Os fantasmas se divertem
Naquele janeiro de 1979, um dos maiores desafios de Guilherme Palmeira ao assumir o Governo de Alagoas era promover cortes na máquina estadual. Ele precisava de respaldo da União, buscando empréstimos a fundo perdido, para azeitar a administração. E tinha de mostrar um mínimo de responsabilidade na gerência das contas. Palmeira assumia a gestão pós passagem de Divaldo Suruagy. A situação era caótica. Mesmo assim, proibiu assessores de criticarem publicamente o aliado.

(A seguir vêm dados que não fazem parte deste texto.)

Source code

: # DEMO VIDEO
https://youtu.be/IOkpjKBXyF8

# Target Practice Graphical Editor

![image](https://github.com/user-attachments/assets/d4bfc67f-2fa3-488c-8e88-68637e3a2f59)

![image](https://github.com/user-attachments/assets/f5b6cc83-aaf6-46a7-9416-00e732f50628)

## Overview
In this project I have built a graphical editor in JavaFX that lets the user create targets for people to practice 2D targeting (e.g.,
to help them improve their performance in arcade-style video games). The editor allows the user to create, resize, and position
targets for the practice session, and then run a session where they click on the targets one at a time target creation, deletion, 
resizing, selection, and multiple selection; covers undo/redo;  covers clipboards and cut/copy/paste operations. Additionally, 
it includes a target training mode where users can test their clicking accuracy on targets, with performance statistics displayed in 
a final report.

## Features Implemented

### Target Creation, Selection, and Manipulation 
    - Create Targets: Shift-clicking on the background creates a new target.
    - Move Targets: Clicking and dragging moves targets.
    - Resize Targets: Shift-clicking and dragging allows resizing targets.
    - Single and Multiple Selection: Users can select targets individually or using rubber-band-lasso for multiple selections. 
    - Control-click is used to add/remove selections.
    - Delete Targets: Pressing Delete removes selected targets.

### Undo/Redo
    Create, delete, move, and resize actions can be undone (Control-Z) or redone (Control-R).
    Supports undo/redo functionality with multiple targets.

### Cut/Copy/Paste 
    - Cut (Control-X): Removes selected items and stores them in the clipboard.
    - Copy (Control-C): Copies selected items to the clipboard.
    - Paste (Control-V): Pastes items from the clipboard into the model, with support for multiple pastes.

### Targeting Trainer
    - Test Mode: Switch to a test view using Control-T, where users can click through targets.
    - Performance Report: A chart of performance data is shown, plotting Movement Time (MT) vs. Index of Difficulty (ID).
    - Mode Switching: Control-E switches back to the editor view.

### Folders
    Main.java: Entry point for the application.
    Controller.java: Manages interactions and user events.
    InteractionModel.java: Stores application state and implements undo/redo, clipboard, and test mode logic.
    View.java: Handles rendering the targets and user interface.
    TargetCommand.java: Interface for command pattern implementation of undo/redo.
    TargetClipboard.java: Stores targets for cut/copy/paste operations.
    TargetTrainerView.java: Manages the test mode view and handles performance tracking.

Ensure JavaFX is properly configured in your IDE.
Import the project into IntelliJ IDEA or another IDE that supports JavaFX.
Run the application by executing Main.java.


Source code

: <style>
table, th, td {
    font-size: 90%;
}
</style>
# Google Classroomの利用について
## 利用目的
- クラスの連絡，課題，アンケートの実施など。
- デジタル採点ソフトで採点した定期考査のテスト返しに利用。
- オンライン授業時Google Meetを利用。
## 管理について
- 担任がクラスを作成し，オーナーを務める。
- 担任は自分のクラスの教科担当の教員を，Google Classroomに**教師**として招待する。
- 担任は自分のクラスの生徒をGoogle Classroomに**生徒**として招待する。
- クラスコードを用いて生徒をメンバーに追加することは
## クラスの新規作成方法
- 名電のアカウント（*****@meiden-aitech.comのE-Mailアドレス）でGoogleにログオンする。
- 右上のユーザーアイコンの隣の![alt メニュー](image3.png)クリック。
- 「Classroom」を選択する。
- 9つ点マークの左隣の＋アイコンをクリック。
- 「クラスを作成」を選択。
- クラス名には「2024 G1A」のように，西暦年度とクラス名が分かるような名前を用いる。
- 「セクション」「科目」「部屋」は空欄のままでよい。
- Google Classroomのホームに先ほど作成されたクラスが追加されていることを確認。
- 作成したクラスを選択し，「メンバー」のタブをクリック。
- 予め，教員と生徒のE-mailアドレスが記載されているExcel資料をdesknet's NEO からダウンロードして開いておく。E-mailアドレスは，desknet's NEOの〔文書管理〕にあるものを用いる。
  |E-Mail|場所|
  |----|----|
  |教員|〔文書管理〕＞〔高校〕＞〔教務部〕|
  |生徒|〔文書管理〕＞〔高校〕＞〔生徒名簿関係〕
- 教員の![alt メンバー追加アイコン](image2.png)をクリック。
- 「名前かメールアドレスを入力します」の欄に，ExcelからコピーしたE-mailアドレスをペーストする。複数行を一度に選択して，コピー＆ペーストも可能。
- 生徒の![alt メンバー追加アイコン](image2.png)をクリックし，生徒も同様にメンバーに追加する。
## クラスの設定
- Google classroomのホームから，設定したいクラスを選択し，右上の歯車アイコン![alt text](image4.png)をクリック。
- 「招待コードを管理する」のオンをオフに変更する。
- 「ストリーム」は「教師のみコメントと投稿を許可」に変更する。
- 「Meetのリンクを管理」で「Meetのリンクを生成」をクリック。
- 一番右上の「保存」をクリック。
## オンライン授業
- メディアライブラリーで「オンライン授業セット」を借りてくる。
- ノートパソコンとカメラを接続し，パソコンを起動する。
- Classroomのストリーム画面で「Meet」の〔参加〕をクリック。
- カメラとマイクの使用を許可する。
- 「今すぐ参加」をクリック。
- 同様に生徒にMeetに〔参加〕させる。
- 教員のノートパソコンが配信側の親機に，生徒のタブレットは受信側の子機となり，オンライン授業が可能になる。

A Telesa (Telecomunicação de Alagoas, estatal que cuidava do setor de telefonia) enviou aviso de corte para as secretarias. Motivo: falta de pagamento.
Mas uma das medidas mais duras era cortar salários dos muitos privilegiados que o governo amamentava. Amigos do governador ou secretários acumulavam empregos na máquina pública. A partir de agora tinham de escolher trabalhar num único lugar, garantindo que isso não incharia a fila dos desempregados. Lógico, era um deboche: ao assumir esta medida, Palmeira admitia que Alagoas pagava salários a fantasmas e a pessoas que não precisavam estar ali. E o governador não tinha outra saída: ou demitia quem não existia ou o dinheiro federal nem passaria pela porta do Palácio do governo. Estimava-se economia mensal de Cr$ 12 milhões/mês apenas com esta medida.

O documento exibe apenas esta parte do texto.